Extracted records Block Start

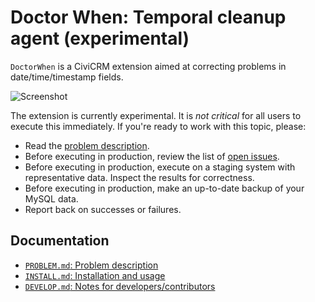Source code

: # Doctor When: Temporal cleanup agent (experimental)

`DoctorWhen` is a CiviCRM extension aimed at correcting problems in date/time/timestamp fields.

![Screenshot](/img/screenshot.png)

The extension is currently experimental. It is *not critical* for all users to execute this immediately. If you're ready to work with this topic, please:

 * Read the [problem description](/doc/PROBLEM.md).
 * Before executing in production, review the list of [open issues](https://github.com/civicrm/org.civicrm.doctorwhen/issues/).
 * Before executing in production, execute on a staging system with representative data. Inspect the results for correctness.
 * Before executing in production, make an up-to-date backup of your MySQL data.
 * Report back on successes or failures.

## Documentation

 * [`PROBLEM.md`: Problem description](/doc/PROBLEM.md)
 * [`INSTALL.md`: Installation and usage](/doc/INSTALL.md)
 * [`DEVELOP.md`: Notes for developers/contributors](/doc/DEVELOP.md)
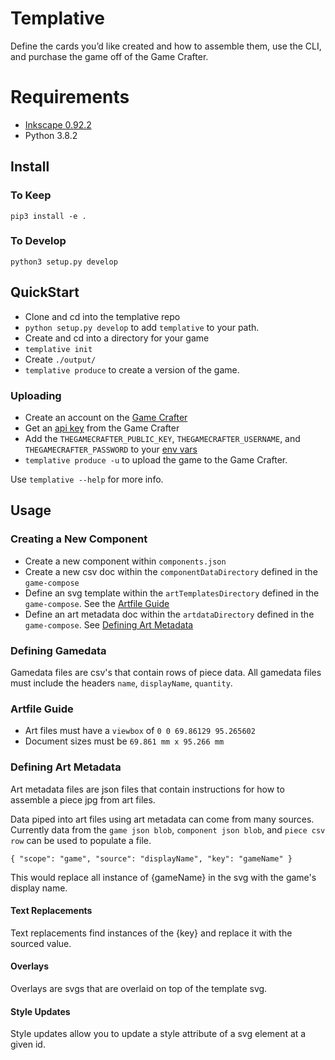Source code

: # Templative

Define the cards you’d like created and how to assemble them, use the CLI, and purchase the game off of the Game Crafter.

# Requirements
- [Inkscape 0.92.2](https://inkscape.org/release/inkscape-0.92.2/)
- Python 3.8.2

## Install

### To Keep
`pip3 install -e .`

### To Develop
`python3 setup.py develop`

## QuickStart
- Clone and cd into the templative repo
- `python setup.py develop` to add `templative` to your path.
- Create and cd into a directory for your game
- `templative init`
- Create `./output/`
- `templative produce` to create a version of the game. 

### Uploading
- Create an account on the [Game Crafter](https://www.thegamecrafter.com)
- Get an [api key](https://www.thegamecrafter.com/account/apikeys) from the Game Crafter
- Add the `THEGAMECRAFTER_PUBLIC_KEY`, `THEGAMECRAFTER_USERNAME`, and `THEGAMECRAFTER_PASSWORD` to your [env vars](https://www.schrodinger.com/kb/1842)
- `templative produce -u` to upload the game to the Game Crafter.

Use `templative --help` for more info.

## Usage

### Creating a New Component

- Create a new component within `components.json`
- Create a new csv doc within the `componentDataDirectory` defined in the `game-compose`
- Define an svg template within the `artTemplatesDirectory` defined in the `game-compose`. See the [Artfile Guide](###-Artfile-Guide)
- Define an art metadata doc within the `artdataDirectory` defined in the `game-compose`. See [Defining Art Metadata](###-Defining-Art-Metadata)

### Defining Gamedata

Gamedata files are csv's that contain rows of piece data. All gamedata files must include the headers `name`, `displayName`, `quantity`.

### Artfile Guide

- Art files must have a `viewbox` of `0 0 69.86129 95.265602`
- Document sizes must be `69.861 mm x 95.266 mm`

### Defining Art Metadata

Art metadata files are json files that contain instructions for how to assemble a piece jpg from art files.

Data piped into art files using art metadata can come from many sources. Currently data from the `game json blob`, `component json blob`, and `piece csv row` can be used to populate a file.

    { "scope": "game", "source": "displayName", "key": "gameName" }

This would replace all instance of {gameName} in the svg with the game's display name.

#### Text Replacements

Text replacements find instances of the {key} and replace it with the sourced value.

#### Overlays

Overlays are svgs that are overlaid on top of the template svg.

#### Style Updates

Style updates allow you to update a style attribute of a svg element at a given id.


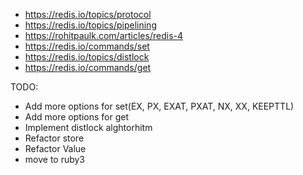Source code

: * https://redis.io/topics/protocol
* https://redis.io/topics/pipelining
* https://rohitpaulk.com/articles/redis-4
* https://redis.io/commands/set
* https://redis.io/topics/distlock
* https://redis.io/commands/get

TODO:
* Add more options for set(EX, PX, EXAT, PXAT, NX, XX, KEEPTTL)
* Add more options for get
* Implement distlock alghtorhitm
* Refactor store
* Refactor Value
* move to ruby3

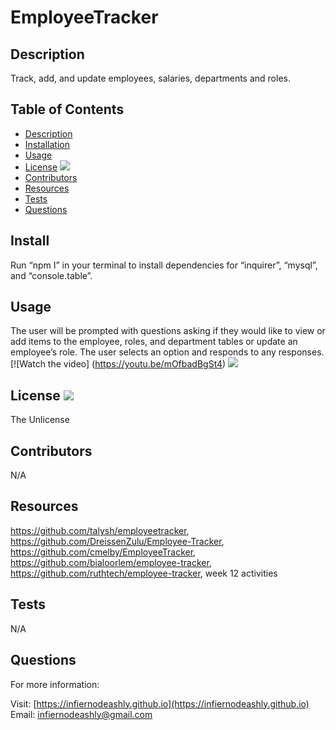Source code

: # EmployeeTracker

  
## Description 
        
Track, add, and update employees, salaries, departments and roles.

## Table of Contents

* [Description](#description)
* [Installation](#install)
* [Usage](#usage)
* [License](#license) <img src="http://img.shields.io/badge/license-The Unlicense-blue">
* [Contributors](#contributors)
* [Resources](#resources)
* [Tests](#tests)
* [Questions](#questions)

## Install

Run “npm I” in your terminal to install dependencies for “inquirer”, “mysql”, and “console.table”. 

## Usage

The user will be prompted with questions asking if they would like to view or add items to the employee, roles, and department tables or update an employee’s role. The user selects an option and responds to any responses. [![Watch the video] (https://youtu.be/mOfbadBgSt4) ![](./asset/EmployeeTracker.gif)

## License <img src="http://img.shields.io/badge/license-The Unlicense-blue">

The Unlicense



## Contributors

N/A

## Resources

https://github.com/talysh/employeetracker, https://github.com/DreissenZulu/Employee-Tracker, https://github.com/cmelby/EmployeeTracker, https://github.com/bialoorlem/employee-tracker, https://github.com/ruthtech/employee-tracker, week 12 activities

## Tests

N/A

## Questions

For more information:

Visit: [https://infiernodeashly.github.io](https://infiernodeashly.github.io)
Email: infiernodeashly@gmail.com
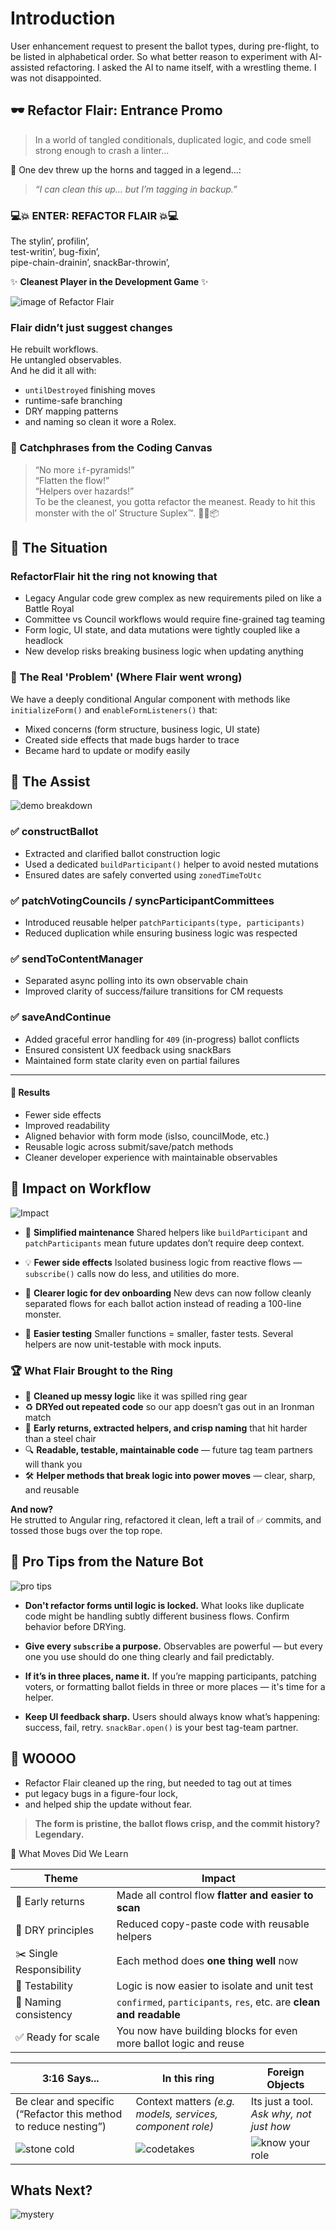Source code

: # Introduction

User enhancement request to present the ballot types, during pre-flight, to be listed in alphabetical order. So what better reason to experiment with AI-assisted refactoring. I asked the AI to name itself, with a wrestling theme. I was not disappointed.

## 🕶️ Refactor Flair: Entrance Promo

> In a world of tangled conditionals, duplicated logic, and code smell strong enough to crash a linter...

🌟 One dev threw up the horns and tagged in a legend...:

> _“I can clean this up… but I’m tagging in backup.”_

### 💻💥 ENTER: REFACTOR FLAIR 💥💻

The stylin’, profilin’,\
test-writin’, bug-fixin’,\
pipe-chain-drainin’, snackBar-throwin’,

✨ **Cleanest Player in the Development Game** ✨

![image of Refactor Flair](<./image%20(1).png>)

### Flair didn’t just suggest changes

He rebuilt workflows.\
He untangled observables.\
And he did it all with:

- `untilDestroyed` finishing moves
- runtime-safe branching
- DRY mapping patterns
- and naming so clean it wore a Rolex.

### 🧼 Catchphrases from the Coding Canvas

> “No more `if`-pyramids!”\
> “Flatten the flow!”\
> “Helpers over hazards!”\
> To be the cleanest, you gotta refactor the meanest.
> Ready to hit this monster with the ol’ Structure Suplex™. 🏋️‍♂️📦

## 🎯 The Situation

### RefactorFlair hit the ring not knowing that

- Legacy Angular code grew complex as new requirements piled on like a Battle Royal
- Committee vs Council workflows would require fine-grained tag teaming
- Form logic, UI state, and data mutations were tightly coupled like a headlock
- New develop risks breaking business logic when updating anything

### 🔧 The Real 'Problem' (Where Flair went wrong)

We have a deeply conditional Angular component with methods like `initializeForm()` and `enableFormListeners()` that:

- Mixed concerns (form structure, business logic, UI state)
- Created side effects that made bugs harder to trace
- Became hard to update or modify easily

## 💪 The Assist

![demo breakdown](./secondAssist.png)

### ✅ **constructBallot**

- Extracted and clarified ballot construction logic
- Used a dedicated `buildParticipant()` helper to avoid nested mutations
- Ensured dates are safely converted using `zonedTimeToUtc`

### ✅ **patchVotingCouncils / syncParticipantCommittees**

- Introduced reusable helper `patchParticipants(type, participants)`
- Reduced duplication while ensuring business logic was respected

### ✅ **sendToContentManager**

- Separated async polling into its own observable chain
- Improved clarity of success/failure transitions for CM requests

### ✅ **saveAndContinue**

- Added graceful error handling for `409` (in-progress) ballot conflicts
- Ensured consistent UX feedback using snackBars
- Maintained form state clarity even on partial failures

---

#### 🧼 Results

- Fewer side effects
- Improved readability
- Aligned behavior with form mode (isIso, councilMode, etc.)
- Reusable logic across submit/save/patch methods
- Cleaner developer experience with maintainable observables

## 🔄 Impact on Workflow

![Impact](./secondImpact.png)

- 🔧 **Simplified maintenance**
  Shared helpers like `buildParticipant` and `patchParticipants` mean future updates don’t require deep context.

- 💡 **Fewer side effects**
  Isolated business logic from reactive flows — `subscribe()` calls now do less, and utilities do more.

- 🎯 **Clearer logic for dev onboarding**
  New devs can now follow cleanly separated flows for each ballot action instead of reading a 100-line monster.

- 🧪 **Easier testing**
  Smaller functions = smaller, faster tests. Several helpers are now unit-testable with mock inputs.

### 🏆 What Flair Brought to the Ring

- 💅 **Cleaned up messy logic** like it was spilled ring gear
- ♻️ **DRYed out repeated code** so our app doesn’t gas out in an Ironman match
- 🎯 **Early returns, extracted helpers, and crisp naming** that hit harder than a steel chair
- 🔍 **Readable, testable, maintainable code** — future tag team partners will thank you
- 🛠️ **Helper methods that break logic into power moves** — clear, sharp, and reusable

**And now?**\
He strutted to Angular ring, refactored it clean, left a trail of `✅` commits, and tossed those bugs over the top rope.

## 💼 Pro Tips from the Nature Bot

![pro tips](./thirdProTips.png)

- **Don't refactor forms until logic is locked.**
  What looks like duplicate code might be handling subtly different business flows. Confirm behavior before DRYing.

- **Give every `subscribe` a purpose.**
  Observables are powerful — but every one you use should do one thing clearly and fail predictably.

- **If it’s in three places, name it.**
  If you’re mapping participants, patching voters, or formatting ballot fields in three or more places — it's time for a helper.

- **Keep UI feedback sharp.**
  Users should always know what’s happening: success, fail, retry. `snackBar.open()` is your best tag-team partner.

## 🎤 WOOOO

- Refactor Flair cleaned up the ring, but needed to tag out at times
- put legacy bugs in a figure-four lock,
- and helped ship the update without fear.

> **The form is pristine, the ballot flows crisp, and the commit history? Legendary.**

🏁 What Moves Did We Learn

| Theme                    | Impact                                                              |
| ------------------------ | ------------------------------------------------------------------- |
| 🧠 Early returns         | Made all control flow **flatter and easier to scan**                |
| 🔁 DRY principles        | Reduced copy-paste code with reusable helpers                       |
| ✂️ Single Responsibility | Each method does **one thing well** now                             |
| 🧪 Testability           | Logic is now easier to isolate and unit test                        |
| 💅 Naming consistency    | `confirmed`, `participants`, `res`, etc. are **clean and readable** |
| ✅ Ready for scale       | You now have building blocks for even more ballot logic and reuse   |

| 3:16 Says...                                                     | In this ring                                              | Foreign Objects                          |
| ---------------------------------------------------------------- | --------------------------------------------------------- | ---------------------------------------- |
| Be clear and specific (“Refactor this method to reduce nesting”) | Context matters _(e.g. models, services, component role)_ | Its just a tool. _Ask why, not just how_ |
| ![stone cold](./stoneColdGG.png)                                 | ![codetakes](./restinpipes.png)                           | ![know your role](./deployMe.png)        |

## Whats Next?

![mystery](./UnitTestWarrior2.png)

Extracted records Block End

What the exercise asks.
Please copy the lines in the records above between the one holding "### ✅ **sendToContentManager**" and the one holding "### 🏆 What Flair Brought to the Ring", inclusive, exactly and with no other line.

Exercise response.
### ✅ **sendToContentManager**

- Separated async polling into its own observable chain
- Improved clarity of success/failure transitions for CM requests

### ✅ **saveAndContinue**

- Added graceful error handling for `409` (in-progress) ballot conflicts
- Ensured consistent UX feedback using snackBars
- Maintained form state clarity even on partial failures

---

#### 🧼 Results

- Fewer side effects
- Improved readability
- Aligned behavior with form mode (isIso, councilMode, etc.)
- Reusable logic across submit/save/patch methods
- Cleaner developer experience with maintainable observables

## 🔄 Impact on Workflow

![Impact](./secondImpact.png)

- 🔧 **Simplified maintenance**
  Shared helpers like `buildParticipant` and `patchParticipants` mean future updates don’t require deep context.

- 💡 **Fewer side effects**
  Isolated business logic from reactive flows — `subscribe()` calls now do less, and utilities do more.

- 🎯 **Clearer logic for dev onboarding**
  New devs can now follow cleanly separated flows for each ballot action instead of reading a 100-line monster.

- 🧪 **Easier testing**
  Smaller functions = smaller, faster tests. Several helpers are now unit-testable with mock inputs.

### 🏆 What Flair Brought to the Ring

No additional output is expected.